** EXERCISE INPUT follows **

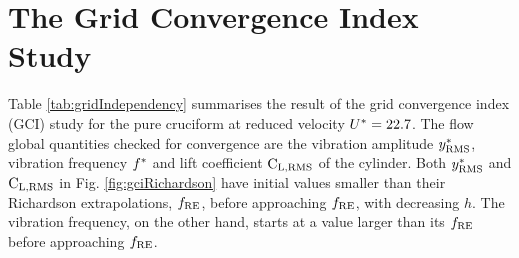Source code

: \documentclass[oneside]{utmthesis}
\begin{document}
\section{The Grid Convergence Index Study} \label{sec:gciStudyResult}

\vspace{\baselineskip}

Table \ref{tab:gridIndependency} summarises the result of the grid convergence index (GCI) study for the pure cruciform at reduced velocity $U^{*} = 22.7$. The flow global quantities checked for convergence are the vibration amplitude $y^{*}_{\text{RMS}}$, vibration frequency $f^{*}$ and lift coefficient $\text{C}_{\text{L,RMS}}$ of the cylinder. Both $y^{*}_{\text{RMS}}$ and $\text{C}_{\text{L,RMS}}$ in Fig. \ref{fig:gciRichardson} have initial values smaller than their Richardson extrapolations, $f_{\text{RE}}$, before approaching $f_{\text{RE}}$, with decreasing $h$. The vibration frequency, on the other hand, starts at a value larger than its $f_{\text{RE}}$ before approaching $f_{\text{RE}}$.
\end{document}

** End of EXERCISE INPUT **

» **YOUR INSTRUCTIONS**
Leave the pictures out and write out every entry exactly as given.

» **OUTPUT OF THE EXERCISE**
Source code

: \documentclass[oneside]{utmthesis}
\begin{document}
\section{The Grid Convergence Index Study} \label{sec:gciStudyResult}

\vspace{\baselineskip}

Table \ref{tab:gridIndependency} summarises the result of the grid convergence index (GCI) study for the pure cruciform at reduced velocity $U^{*} = 22.7$. The flow global quantities checked for convergence are the vibration amplitude $y^{*}_{\text{RMS}}$, vibration frequency $f^{*}$ and lift coefficient $\text{C}_{\text{L,RMS}}$ of the cylinder. Both $y^{*}_{\text{RMS}}$ and $\text{C}_{\text{L,RMS}}$ in Fig. \ref{fig:gciRichardson} have initial values smaller than their Richardson extrapolations, $f_{\text{RE}}$, before approaching $f_{\text{RE}}$, with decreasing $h$. The vibration frequency, on the other hand, starts at a value larger than its $f_{\text{RE}}$ before approaching $f_{\text{RE}}$.
\end{document}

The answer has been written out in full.